The one-component developer to be used includes the non-magnetic
one-component developer and the magnetic one-component developer
formed by about 0.1 through 0.5 .mu.m of magnetic particles
contained in the toner. Both of them can be used.
The developer can be mixed with a carrier and can be used as a
two-component developer. Examples of the carrier are conventional
magnetic particles as exemplified by metals such as iron, ferrite
and magnetite, and alloys between these metals and such metals as
aluminum. Use of the ferrite particles is preferred in particular.
The particle size of the aforementioned carrier is preferably 15
through 100 .mu.m in terms of mass-average particle size, more
preferably 25 through 80 .mu.m.
The carrier particle size can be measured typically by the laser
diffraction type particle size distribution measuring instrument
"Helos" (by Sympatec Inc.).
The preferred carrier is the one whose magnetic particles are
coated further with resin, or the so-called resin dispersed carrier
wherein magnetic particles are dispersed in resin. There is no
particular restriction to the type of the resin for coating. For
example, olefin resin, styrene resin, styrene-acrylic resin,
silicone resin, ester resin, or fluorine-containing polymer resin
are often used. Further, there is no particular restriction to the
type of the resins for constituting the resin dispersed carrier.

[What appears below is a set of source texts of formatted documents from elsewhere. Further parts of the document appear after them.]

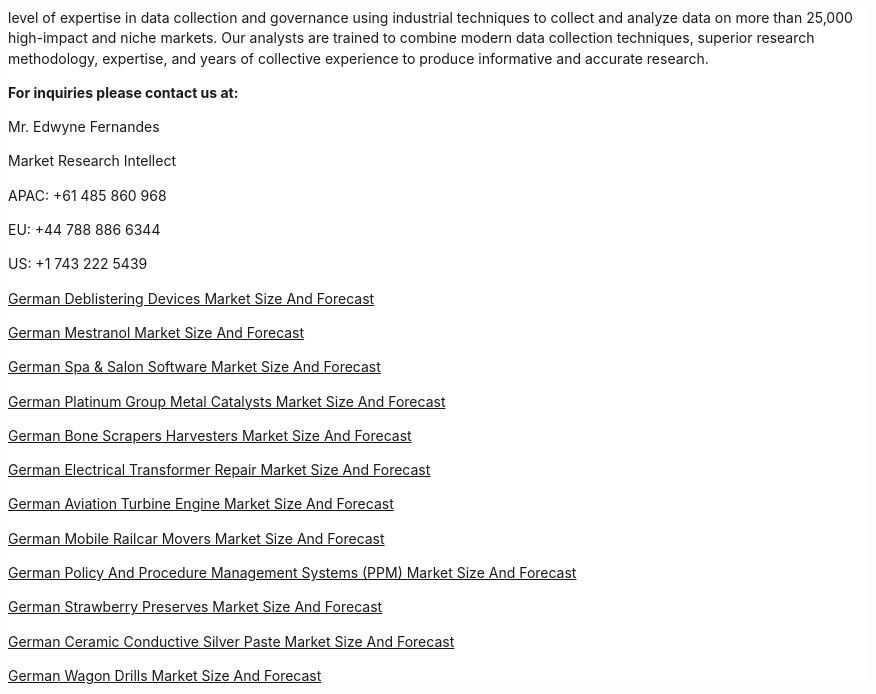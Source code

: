 level of expertise in data collection and governance using industrial techniques to collect and analyze data on more than 25,000 high-impact and niche markets. Our analysts are trained to combine modern data collection techniques, superior research methodology, expertise, and years of collective experience to produce informative and accurate research.</span></p><p><strong>For inquiries please contact us at:</strong></p><p>Mr. Edwyne Fernandes</p><p>Market Research Intellect</p><p>APAC: +61 485 860 968</p><p>EU: +44 788 886 6344</p><p>US: +1 743 222 5439</p><p><a href="https://github.com/Savii25/Organic-Farming-Alliance/blob/main/Deblistering-Devices-Market/China-Deblistering-Devices-Market.md">German Deblistering Devices Market Size And Forecast</a></p><p><a href="https://github.com/Savii25/Organic-Farming-Alliance/blob/main/Mestranol-Market/China-Mestranol-Market.md">German Mestranol Market Size And Forecast</a></p><p><a href="https://github.com/Savii25/Organic-Farming-Alliance/blob/main/Spa-&-Salon-Software-Market/China-Spa-&-Salon-Software-Market.md">German Spa & Salon Software Market Size And Forecast</a></p><p><a href="https://github.com/Savii25/Organic-Farming-Alliance/blob/main/Platinum-Group-Metal-Catalysts-Market/China-Platinum-Group-Metal-Catalysts-Market.md">German Platinum Group Metal Catalysts Market Size And Forecast</a></p><p><a href="https://github.com/Savii25/Organic-Farming-Alliance/blob/main/Bone-Scrapers-Harvesters-Market/China-Bone-Scrapers-Harvesters-Market.md">German Bone Scrapers Harvesters Market Size And Forecast</a></p><p><a href="https://github.com/Savii25/Organic-Farming-Alliance/blob/main/Electrical-Transformer-Repair-Market/China-Electrical-Transformer-Repair-Market.md">German Electrical Transformer Repair Market Size And Forecast</a></p><p><a href="https://github.com/Savii25/Organic-Farming-Alliance/blob/main/Aviation-Turbine-Engine-Market/China-Aviation-Turbine-Engine-Market.md">German Aviation Turbine Engine Market Size And Forecast</a></p><p><a href="https://github.com/Savii25/Organic-Farming-Alliance/blob/main/Mobile-Railcar-Movers-Market/China-Mobile-Railcar-Movers-Market.md">German Mobile Railcar Movers Market Size And Forecast</a></p><p><a href="https://github.com/Savii25/Organic-Farming-Alliance/blob/main/Policy-And-Procedure-Management-Systems-(PPM)-Market/China-Policy-And-Procedure-Management-Systems-(PPM)-Market.md">German Policy And Procedure Management Systems (PPM) Market Size And Forecast</a></p><p><a href="https://github.com/Savii25/Organic-Farming-Alliance/blob/main/Strawberry-Preserves-Market/China-Strawberry-Preserves-Market.md">German Strawberry Preserves Market Size And Forecast</a></p><p><a href="https://github.com/Savii25/Organic-Farming-Alliance/blob/main/Ceramic-Conductive-Silver-Paste-Market/China-Ceramic-Conductive-Silver-Paste-Market.md">German Ceramic Conductive Silver Paste Market Size And Forecast</a></p><p><a href="https://github.com/Savii25/Organic-Farming-Alliance/blob/main/Wagon-Drills-Market/China-Wagon-Drills-Market.md">German Wagon Drills Market Size And Forecast</a></p>

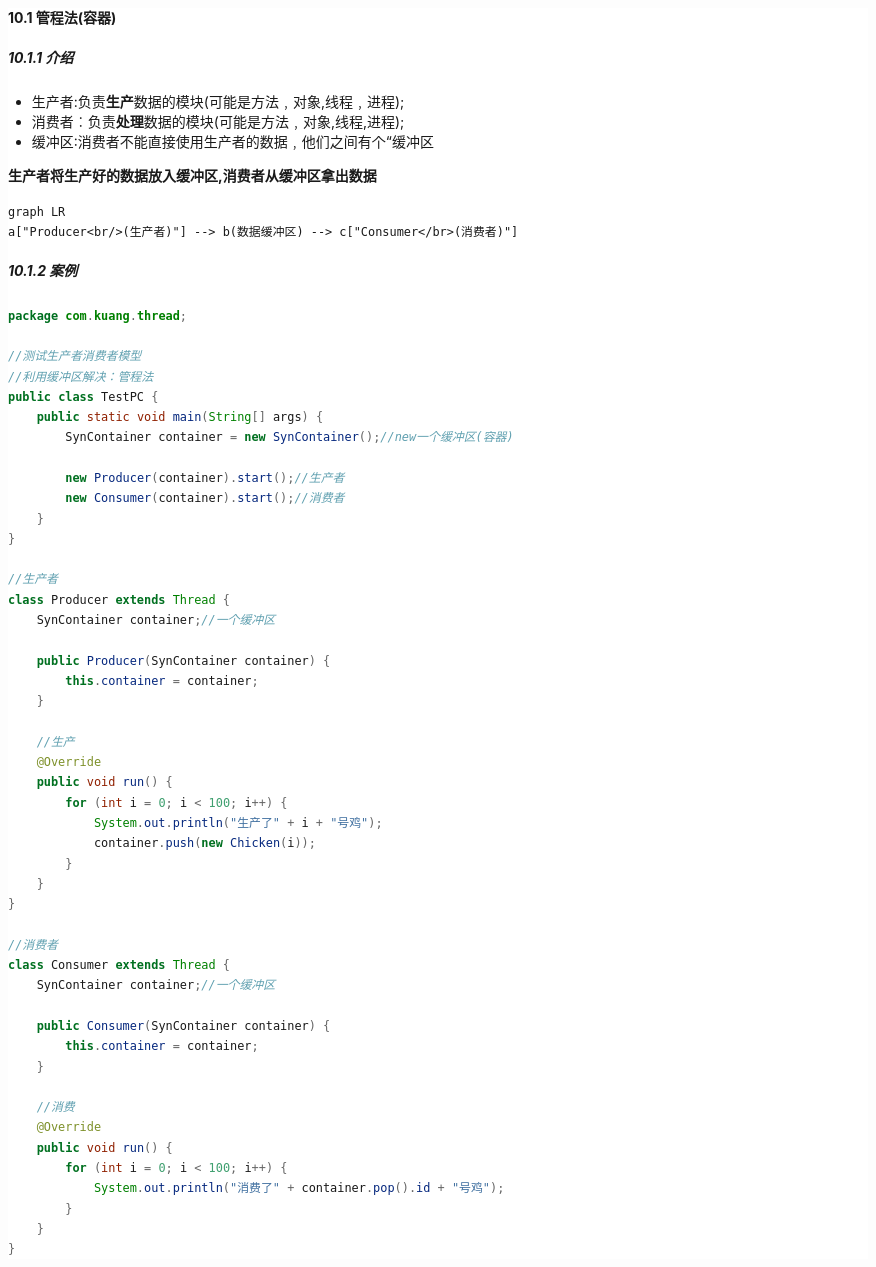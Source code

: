 #### 10.1 管程法(容器)

##### 10.1.1 介绍

- 生产者:负责**生产**数据的模块(可能是方法﹐对象,线程﹐进程);
- 消费者︰负责**处理**数据的模块(可能是方法﹐对象,线程,进程);
- 缓冲区∶消费者不能直接使用生产者的数据﹐他们之间有个“缓冲区

**生产者将生产好的数据放入缓冲区,消费者从缓冲区拿出数据**

```mermaid
graph LR
a["Producer<br/>(生产者)"] --> b(数据缓冲区) --> c["Consumer</br>(消费者)"]
```

##### 10.1.2 案例

```java
package com.kuang.thread;

//测试生产者消费者模型
//利用缓冲区解决：管程法
public class TestPC {
    public static void main(String[] args) {
        SynContainer container = new SynContainer();//new一个缓冲区(容器)

        new Producer(container).start();//生产者
        new Consumer(container).start();//消费者
    }
}

//生产者
class Producer extends Thread {
    SynContainer container;//一个缓冲区

    public Producer(SynContainer container) {
        this.container = container;
    }

    //生产
    @Override
    public void run() {
        for (int i = 0; i < 100; i++) {
            System.out.println("生产了" + i + "号鸡");
            container.push(new Chicken(i));
        }
    }
}

//消费者
class Consumer extends Thread {
    SynContainer container;//一个缓冲区

    public Consumer(SynContainer container) {
        this.container = container;
    }

    //消费
    @Override
    public void run() {
        for (int i = 0; i < 100; i++) {
            System.out.println("消费了" + container.pop().id + "号鸡");
        }
    }
}

```
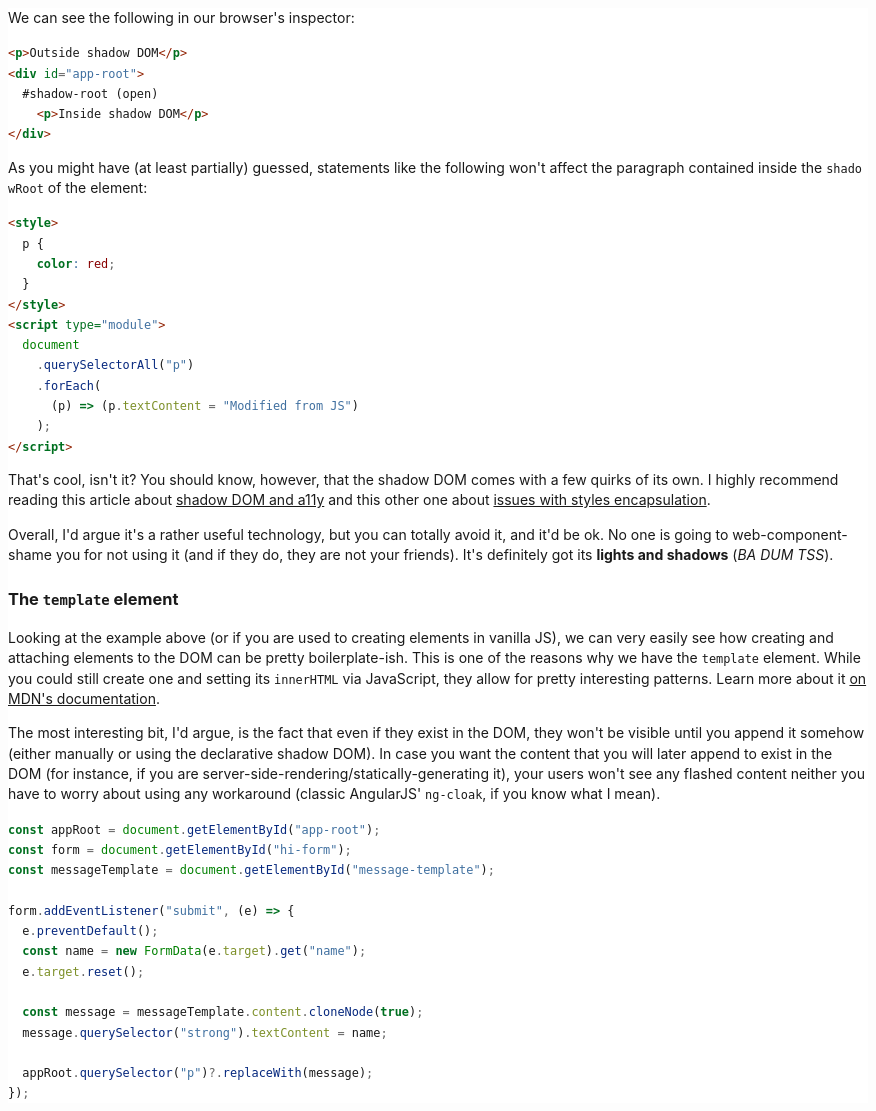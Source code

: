 We can see the following in our browser's inspector:

```html
<p>Outside shadow DOM</p>
<div id="app-root">
  #shadow-root (open)
    <p>Inside shadow DOM</p>
</div>
```
As you might have (at least partially) guessed, statements like the following won't affect the paragraph contained inside the `shadowRoot` of the element:

```html
<style>
  p {
    color: red;
  }
</style>
<script type="module">
  document
    .querySelectorAll("p")
    .forEach(
      (p) => (p.textContent = "Modified from JS")
    );
</script>
```

That's cool, isn't it? You should know, however, that the shadow DOM comes with a few quirks of its own. I highly recommend reading this article about [shadow DOM and a11y](https://nolanlawson.com/2022/11/28/shadow-dom-and-accessibility-the-trouble-with-aria/) and this other one about [issues with styles encapsulation](https://www.matuzo.at/blog/2023/pros-and-cons-of-shadow-dom).

Overall, I'd argue it's a rather useful technology, but you can totally avoid it, and it'd be ok. No one is going to web-component-shame you for not using it (and if they do, they are not your friends). It's definitely got its **lights and shadows** (*BA DUM TSS*).

### The `template` element
Looking at the example above (or if you are used to creating elements in vanilla JS), we can very easily see how creating and attaching elements to the DOM can be pretty boilerplate-ish. This is one of the reasons why we have the `template` element. While you could still create one and setting its `innerHTML` via JavaScript, they allow for pretty interesting patterns. Learn more about it [on MDN's documentation](https://developer.mozilla.org/en-US/docs/Web/HTML/Reference/Elements/template).

The most interesting bit, I'd argue, is the fact that even if they exist in the DOM, they won't be visible until you append it somehow (either manually or using the declarative shadow DOM). In case you want the content that you will later append to exist in the DOM (for instance, if you are server-side-rendering/statically-generating it), your users won't see any flashed content neither you have to worry about using any workaround (classic AngularJS' `ng-cloak`, if you know what I mean).

<x-code-tabs>

```js
const appRoot = document.getElementById("app-root");
const form = document.getElementById("hi-form");
const messageTemplate = document.getElementById("message-template");

form.addEventListener("submit", (e) => {
  e.preventDefault();
  const name = new FormData(e.target).get("name");
  e.target.reset();

  const message = messageTemplate.content.cloneNode(true);
  message.querySelector("strong").textContent = name;

  appRoot.querySelector("p")?.replaceWith(message);
});

```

The conventionally known resins can be used. Examples are
styrene-acrylic resin, polyester resin, fluorine resin, and phenol
resin. The carrier coated with styrene-acrylic resin out of these
examples is preferably used because of the excellent performances
in preventing the external additive agent from being separated, or
in enhancing durability.
An image forming apparatus to which the organic photoreceptor of
the present invention may be applied is described.
The image forming apparatus 1 shown in FIG. 1 is a digital type
image forming apparatus, and is structured by an image reading
section A, image processing section B (not shown), image forming
section C, and transfer sheet conveyance section D.
An automatic document feeding unit to automatically convey
documents is provided on the upper portion of the image reading
section A, and the documents placed on a document placement board
11 is separated one by one sheet and conveyed by a document
conveyance roller 12, and an image is read at a reading position
13a. The document, after reading is completed, is delivered by the
document conveyance roller 12 onto a document sheet delivery tray
14.
An image of the document when it is placed on a platen glass 13, is
read out by a reading operation at a speed of v of the first mirror
unit 15 which is composed of an illumination lamp and the first
mirror, and by a moving exposure at a speed of v/2 of the second
mirror unit 16 in the same direction which is composed of the
second mirror and the third mirror, which are positioned in
V-letter shape, wherein the first mirror unit 15 and the second
mirror unit constitute a scanning optical system.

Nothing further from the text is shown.